Cell transformation activities of abietic acid and dehydroabietic acid: safety assessment of possible contaminants in paper and paperboard for food contact use.

Ohmori K. and Kawamura Y.

Food Addit Contam Part A Chem Anal Control Expo Risk Assess. 2009 Apr;26(4):568-73

Abietic acid (AA) and dehydroabietic acid (DHA) have been detected in virgin paper products and recycled paper products used for food packaging. In order to evaluate the cell transformation activities of AA and DHA, the Bhas 42 cell-transformation assay for initiation and promotion was carried out. Tested in the initiation stage, AA and DHA did not significantly increase transformation frequencies. On the other hand, both chemicals induced transformed foci dose dependently at the promotion stage. The highest transformed foci density induced by AA was about 13 foci/well at 60 nmol ml(-1), and that of DHA was about 16 foci/well at 40 nmol ml(-1) (solvent control = 2.3 +/- 1.4 foci/well). The present results suggest that AA and DHA may have tumour-promoting potential.

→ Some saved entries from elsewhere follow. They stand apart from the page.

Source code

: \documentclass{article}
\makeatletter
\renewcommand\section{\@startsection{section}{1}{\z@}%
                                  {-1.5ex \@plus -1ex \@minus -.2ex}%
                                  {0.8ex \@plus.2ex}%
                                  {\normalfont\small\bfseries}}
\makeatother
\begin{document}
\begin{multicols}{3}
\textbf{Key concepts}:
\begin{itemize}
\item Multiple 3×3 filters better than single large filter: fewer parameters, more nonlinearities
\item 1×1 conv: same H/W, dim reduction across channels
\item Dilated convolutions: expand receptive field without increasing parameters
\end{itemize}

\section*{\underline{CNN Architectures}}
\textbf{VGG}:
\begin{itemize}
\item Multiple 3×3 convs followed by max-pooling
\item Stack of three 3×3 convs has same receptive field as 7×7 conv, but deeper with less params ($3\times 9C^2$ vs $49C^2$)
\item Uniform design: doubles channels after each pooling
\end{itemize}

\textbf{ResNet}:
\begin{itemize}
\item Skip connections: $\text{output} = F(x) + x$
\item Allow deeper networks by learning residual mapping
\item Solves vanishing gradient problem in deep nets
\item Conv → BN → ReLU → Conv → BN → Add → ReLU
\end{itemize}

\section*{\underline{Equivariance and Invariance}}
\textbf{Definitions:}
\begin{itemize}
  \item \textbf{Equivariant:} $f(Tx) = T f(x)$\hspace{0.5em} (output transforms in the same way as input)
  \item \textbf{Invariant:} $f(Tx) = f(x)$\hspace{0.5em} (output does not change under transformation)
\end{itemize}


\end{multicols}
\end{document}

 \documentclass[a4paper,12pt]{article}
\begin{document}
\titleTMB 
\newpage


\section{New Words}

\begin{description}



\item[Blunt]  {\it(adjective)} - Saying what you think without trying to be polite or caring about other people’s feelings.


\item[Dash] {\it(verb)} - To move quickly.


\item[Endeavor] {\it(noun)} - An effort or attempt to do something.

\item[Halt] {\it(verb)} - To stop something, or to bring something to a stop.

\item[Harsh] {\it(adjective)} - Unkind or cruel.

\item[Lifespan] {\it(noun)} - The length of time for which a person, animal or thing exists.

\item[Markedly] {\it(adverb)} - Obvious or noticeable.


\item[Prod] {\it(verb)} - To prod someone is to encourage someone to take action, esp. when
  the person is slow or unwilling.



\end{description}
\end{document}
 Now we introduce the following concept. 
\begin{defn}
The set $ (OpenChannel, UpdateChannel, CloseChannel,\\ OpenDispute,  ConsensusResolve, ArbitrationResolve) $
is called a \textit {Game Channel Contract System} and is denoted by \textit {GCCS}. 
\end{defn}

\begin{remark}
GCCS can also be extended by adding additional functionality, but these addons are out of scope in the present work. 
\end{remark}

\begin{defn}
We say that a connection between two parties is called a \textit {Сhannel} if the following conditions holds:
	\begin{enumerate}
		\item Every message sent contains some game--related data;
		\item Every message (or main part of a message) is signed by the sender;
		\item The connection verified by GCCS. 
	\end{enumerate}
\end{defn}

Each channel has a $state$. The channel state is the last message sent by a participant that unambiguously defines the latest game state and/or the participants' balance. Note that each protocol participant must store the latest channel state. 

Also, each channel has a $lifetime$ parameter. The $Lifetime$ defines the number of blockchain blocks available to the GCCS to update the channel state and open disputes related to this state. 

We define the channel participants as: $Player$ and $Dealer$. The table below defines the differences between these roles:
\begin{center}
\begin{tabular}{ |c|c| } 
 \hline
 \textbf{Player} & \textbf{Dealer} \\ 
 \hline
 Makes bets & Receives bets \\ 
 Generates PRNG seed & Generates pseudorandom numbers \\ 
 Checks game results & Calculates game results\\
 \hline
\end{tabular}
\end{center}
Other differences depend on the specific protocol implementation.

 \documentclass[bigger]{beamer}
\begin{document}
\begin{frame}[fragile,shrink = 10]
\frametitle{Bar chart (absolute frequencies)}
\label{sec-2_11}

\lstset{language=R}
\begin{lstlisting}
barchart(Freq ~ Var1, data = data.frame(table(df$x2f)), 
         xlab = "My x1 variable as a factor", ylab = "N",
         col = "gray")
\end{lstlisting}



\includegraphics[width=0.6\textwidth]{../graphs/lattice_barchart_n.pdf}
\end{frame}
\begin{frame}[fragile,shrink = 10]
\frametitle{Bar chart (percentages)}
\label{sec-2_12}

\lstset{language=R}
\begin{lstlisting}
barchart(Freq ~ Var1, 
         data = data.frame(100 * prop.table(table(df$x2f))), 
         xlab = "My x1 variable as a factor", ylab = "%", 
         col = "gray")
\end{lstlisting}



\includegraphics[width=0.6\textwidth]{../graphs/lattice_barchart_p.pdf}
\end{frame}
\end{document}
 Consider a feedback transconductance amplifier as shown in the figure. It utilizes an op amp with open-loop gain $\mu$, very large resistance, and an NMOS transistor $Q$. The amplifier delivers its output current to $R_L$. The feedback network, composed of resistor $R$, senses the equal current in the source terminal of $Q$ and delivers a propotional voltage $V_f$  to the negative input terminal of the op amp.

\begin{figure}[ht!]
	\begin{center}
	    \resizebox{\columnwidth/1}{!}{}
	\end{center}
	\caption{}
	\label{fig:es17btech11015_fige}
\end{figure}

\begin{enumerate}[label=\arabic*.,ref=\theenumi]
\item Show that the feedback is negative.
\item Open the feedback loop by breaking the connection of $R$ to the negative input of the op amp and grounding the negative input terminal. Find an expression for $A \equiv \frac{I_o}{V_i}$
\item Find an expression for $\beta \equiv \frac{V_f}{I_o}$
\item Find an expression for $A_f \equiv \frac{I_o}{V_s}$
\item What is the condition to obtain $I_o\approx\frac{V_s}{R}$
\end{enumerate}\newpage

Tape-stripping as a method for measuring dermal exposure to resin acids during wood pellet production.

Eriksson K. et. al

J Environ Monit. 2008 Mar;10(3):345-52.

The purpose of this study was to develop a sensitive and specific method for quantifying dermal exposure to the resin acids 7-oxodehydroabietic acid (7-OXO), dehydroabietic acid (DHAA), abietic acid (AA), and pimaric acid (PA). In addition the method was evaluated in occupational settings during production of wood pellets. Tape-strips were spiked with the substances to evaluate the recovery of the acids from the tape. The removal efficiency of the tape was assessed by tape-stripping a specified area on a glass plate spiked with resin acids. The recovery of the acids from human skin in vivo was evaluated by applying acids in methanol onto the skin of volunteers. Occupational dermal exposure to the resin acids was assessed by tape-stripping the skin of workers involved in the production of wood pellets. The resin acids were analyzed by liquid chromatography mass spectrometry (LC-MS). The limit of detection was 15 pg (7-OXO), 150 pg (DHAA), 285 pg (AA) and 471 pg (PA) per injection. The recovery from spiked tapes was in general 100%. The removal efficiency of the tape was 48-101%. Recovery tests from human skin in vivo showed a mean recovery of 27%. Quantifiable amounts of resin acids were observed on four different skin areas with an increase in exposure during a work shift. This study shows that occupational dermal exposure to resin acids can be assessed by tape-stripping and quantified by LC-MS.